Data records
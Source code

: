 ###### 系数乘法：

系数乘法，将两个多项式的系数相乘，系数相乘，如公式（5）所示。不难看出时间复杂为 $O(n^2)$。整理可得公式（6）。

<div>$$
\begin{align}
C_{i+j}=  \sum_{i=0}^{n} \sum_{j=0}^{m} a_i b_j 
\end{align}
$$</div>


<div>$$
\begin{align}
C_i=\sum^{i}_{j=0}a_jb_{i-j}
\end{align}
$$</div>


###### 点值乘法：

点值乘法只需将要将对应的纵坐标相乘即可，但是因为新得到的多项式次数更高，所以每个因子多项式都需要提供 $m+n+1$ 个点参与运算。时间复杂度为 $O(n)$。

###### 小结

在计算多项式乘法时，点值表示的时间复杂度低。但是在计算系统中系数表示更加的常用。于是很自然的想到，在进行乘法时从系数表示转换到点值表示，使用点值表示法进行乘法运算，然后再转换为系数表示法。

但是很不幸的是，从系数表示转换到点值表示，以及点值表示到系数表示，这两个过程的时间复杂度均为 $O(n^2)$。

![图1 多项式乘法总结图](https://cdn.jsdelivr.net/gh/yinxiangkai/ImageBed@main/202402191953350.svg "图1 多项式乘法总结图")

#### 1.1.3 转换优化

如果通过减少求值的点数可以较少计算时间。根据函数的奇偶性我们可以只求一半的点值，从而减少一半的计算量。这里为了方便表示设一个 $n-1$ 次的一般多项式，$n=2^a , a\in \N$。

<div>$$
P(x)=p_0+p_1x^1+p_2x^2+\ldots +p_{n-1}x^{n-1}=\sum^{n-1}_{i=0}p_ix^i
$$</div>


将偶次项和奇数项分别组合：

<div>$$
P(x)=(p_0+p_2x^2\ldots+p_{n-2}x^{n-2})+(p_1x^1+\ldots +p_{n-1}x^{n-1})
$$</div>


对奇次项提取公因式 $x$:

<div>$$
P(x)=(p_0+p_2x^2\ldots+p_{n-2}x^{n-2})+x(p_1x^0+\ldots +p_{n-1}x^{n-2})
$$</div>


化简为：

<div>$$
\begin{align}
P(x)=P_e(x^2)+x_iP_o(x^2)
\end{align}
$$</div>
...
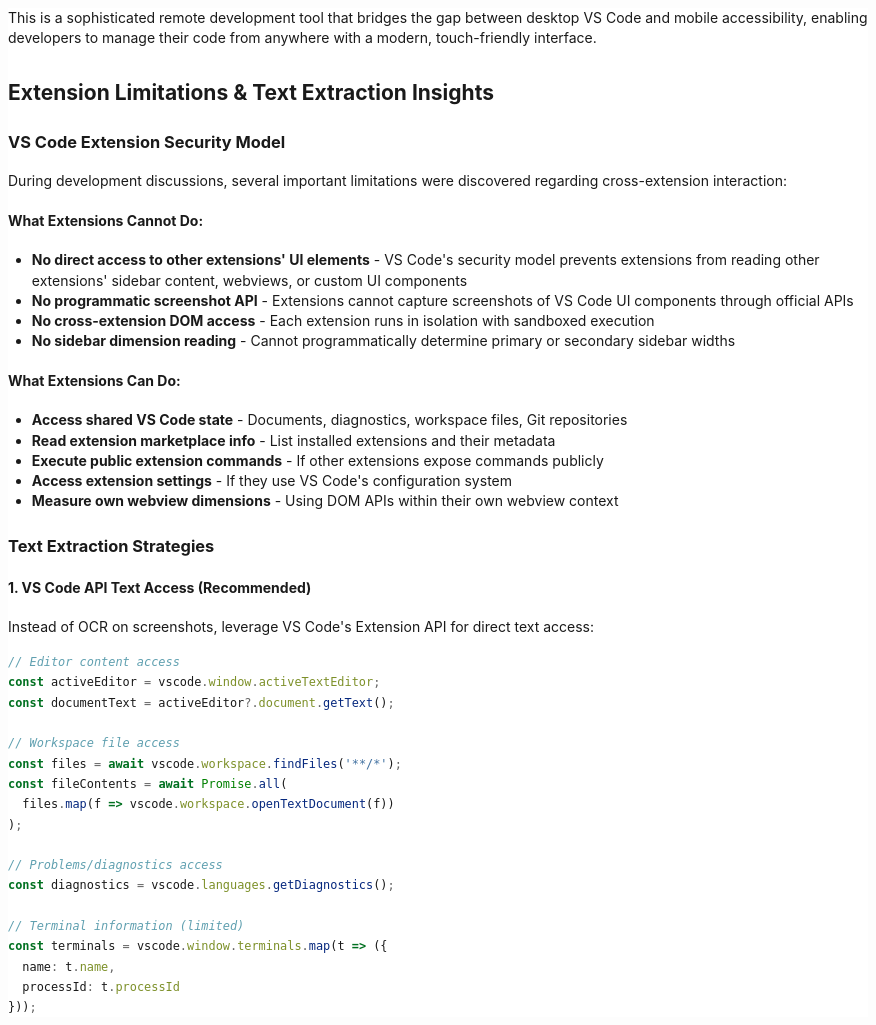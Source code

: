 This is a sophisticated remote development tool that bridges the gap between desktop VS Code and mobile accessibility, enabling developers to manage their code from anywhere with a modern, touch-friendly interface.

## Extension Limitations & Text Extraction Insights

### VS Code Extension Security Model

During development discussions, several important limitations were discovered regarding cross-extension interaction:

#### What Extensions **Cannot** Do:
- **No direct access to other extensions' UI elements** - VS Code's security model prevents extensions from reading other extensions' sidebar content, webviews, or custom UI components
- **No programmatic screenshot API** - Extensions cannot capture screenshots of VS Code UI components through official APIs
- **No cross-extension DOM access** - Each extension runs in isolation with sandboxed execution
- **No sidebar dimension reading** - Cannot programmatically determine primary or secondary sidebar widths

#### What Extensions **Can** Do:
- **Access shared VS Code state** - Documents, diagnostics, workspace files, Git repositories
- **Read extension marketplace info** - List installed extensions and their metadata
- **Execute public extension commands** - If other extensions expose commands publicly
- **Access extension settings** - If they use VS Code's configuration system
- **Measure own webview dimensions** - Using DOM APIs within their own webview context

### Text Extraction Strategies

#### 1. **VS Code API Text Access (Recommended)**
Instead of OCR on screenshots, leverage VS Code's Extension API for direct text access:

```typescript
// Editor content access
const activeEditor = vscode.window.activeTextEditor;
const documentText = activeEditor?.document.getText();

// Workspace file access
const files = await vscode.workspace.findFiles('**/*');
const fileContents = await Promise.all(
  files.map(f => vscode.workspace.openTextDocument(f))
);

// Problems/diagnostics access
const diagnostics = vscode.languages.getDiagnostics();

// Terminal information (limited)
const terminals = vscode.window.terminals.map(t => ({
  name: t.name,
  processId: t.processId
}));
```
---
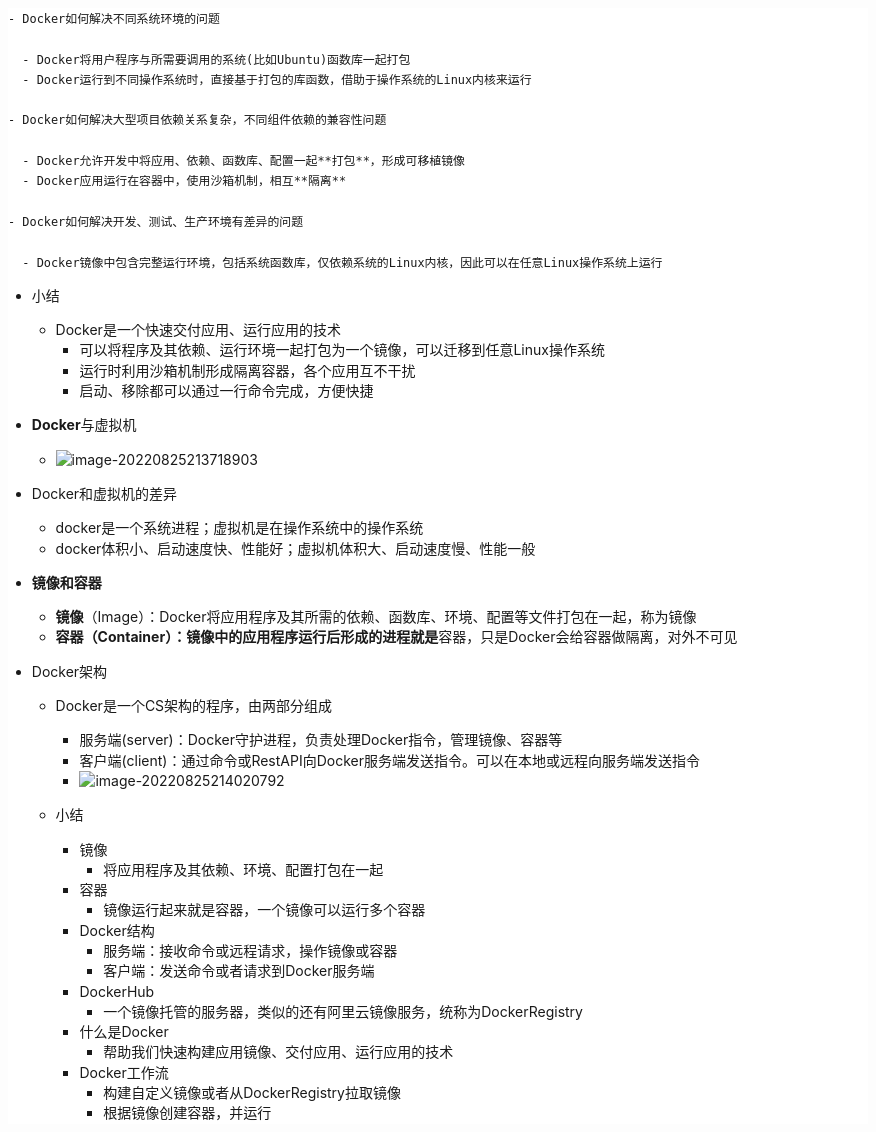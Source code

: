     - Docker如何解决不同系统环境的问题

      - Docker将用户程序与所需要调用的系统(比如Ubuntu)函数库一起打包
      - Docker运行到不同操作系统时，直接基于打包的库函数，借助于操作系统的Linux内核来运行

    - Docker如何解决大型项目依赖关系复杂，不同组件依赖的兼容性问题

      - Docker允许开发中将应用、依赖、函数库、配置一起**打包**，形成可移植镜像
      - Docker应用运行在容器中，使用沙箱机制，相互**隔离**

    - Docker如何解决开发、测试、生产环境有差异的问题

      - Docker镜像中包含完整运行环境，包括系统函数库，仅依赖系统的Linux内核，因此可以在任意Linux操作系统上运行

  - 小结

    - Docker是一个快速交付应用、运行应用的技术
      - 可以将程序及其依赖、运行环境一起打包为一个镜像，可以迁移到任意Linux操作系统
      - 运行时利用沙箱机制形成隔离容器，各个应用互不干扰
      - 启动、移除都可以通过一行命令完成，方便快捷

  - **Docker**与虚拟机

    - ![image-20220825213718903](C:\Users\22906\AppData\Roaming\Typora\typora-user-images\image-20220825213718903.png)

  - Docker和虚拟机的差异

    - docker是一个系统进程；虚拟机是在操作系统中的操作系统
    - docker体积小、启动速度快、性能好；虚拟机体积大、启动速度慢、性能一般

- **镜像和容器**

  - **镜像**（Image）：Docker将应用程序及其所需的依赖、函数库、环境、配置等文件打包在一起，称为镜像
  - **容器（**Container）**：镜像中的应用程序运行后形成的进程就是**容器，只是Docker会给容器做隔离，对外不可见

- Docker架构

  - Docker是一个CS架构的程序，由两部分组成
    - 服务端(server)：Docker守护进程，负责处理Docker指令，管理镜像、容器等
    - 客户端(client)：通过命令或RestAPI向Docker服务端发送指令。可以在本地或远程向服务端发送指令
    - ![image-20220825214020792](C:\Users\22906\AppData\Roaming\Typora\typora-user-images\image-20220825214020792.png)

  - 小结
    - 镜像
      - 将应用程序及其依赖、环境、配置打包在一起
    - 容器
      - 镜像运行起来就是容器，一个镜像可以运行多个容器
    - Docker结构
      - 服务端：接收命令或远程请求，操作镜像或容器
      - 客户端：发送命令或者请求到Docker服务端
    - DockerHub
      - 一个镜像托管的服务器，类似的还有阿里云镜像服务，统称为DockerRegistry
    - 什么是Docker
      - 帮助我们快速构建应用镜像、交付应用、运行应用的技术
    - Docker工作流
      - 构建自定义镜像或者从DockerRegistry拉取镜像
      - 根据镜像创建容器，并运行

About this task
From the material above, set down exactly the lines starting at the one with "- Docker和虚拟机的差异" and ending at the one with "- 根据镜像创建容器，并运行", end lines included.

Solution to the exercise
  - Docker和虚拟机的差异

    - docker是一个系统进程；虚拟机是在操作系统中的操作系统
    - docker体积小、启动速度快、性能好；虚拟机体积大、启动速度慢、性能一般

- **镜像和容器**

  - **镜像**（Image）：Docker将应用程序及其所需的依赖、函数库、环境、配置等文件打包在一起，称为镜像
  - **容器（**Container）**：镜像中的应用程序运行后形成的进程就是**容器，只是Docker会给容器做隔离，对外不可见

- Docker架构

  - Docker是一个CS架构的程序，由两部分组成
    - 服务端(server)：Docker守护进程，负责处理Docker指令，管理镜像、容器等
    - 客户端(client)：通过命令或RestAPI向Docker服务端发送指令。可以在本地或远程向服务端发送指令
    - ![image-20220825214020792](C:\Users\22906\AppData\Roaming\Typora\typora-user-images\image-20220825214020792.png)

  - 小结
    - 镜像
      - 将应用程序及其依赖、环境、配置打包在一起
    - 容器
      - 镜像运行起来就是容器，一个镜像可以运行多个容器
    - Docker结构
      - 服务端：接收命令或远程请求，操作镜像或容器
      - 客户端：发送命令或者请求到Docker服务端
    - DockerHub
      - 一个镜像托管的服务器，类似的还有阿里云镜像服务，统称为DockerRegistry
    - 什么是Docker
      - 帮助我们快速构建应用镜像、交付应用、运行应用的技术
    - Docker工作流
      - 构建自定义镜像或者从DockerRegistry拉取镜像
      - 根据镜像创建容器，并运行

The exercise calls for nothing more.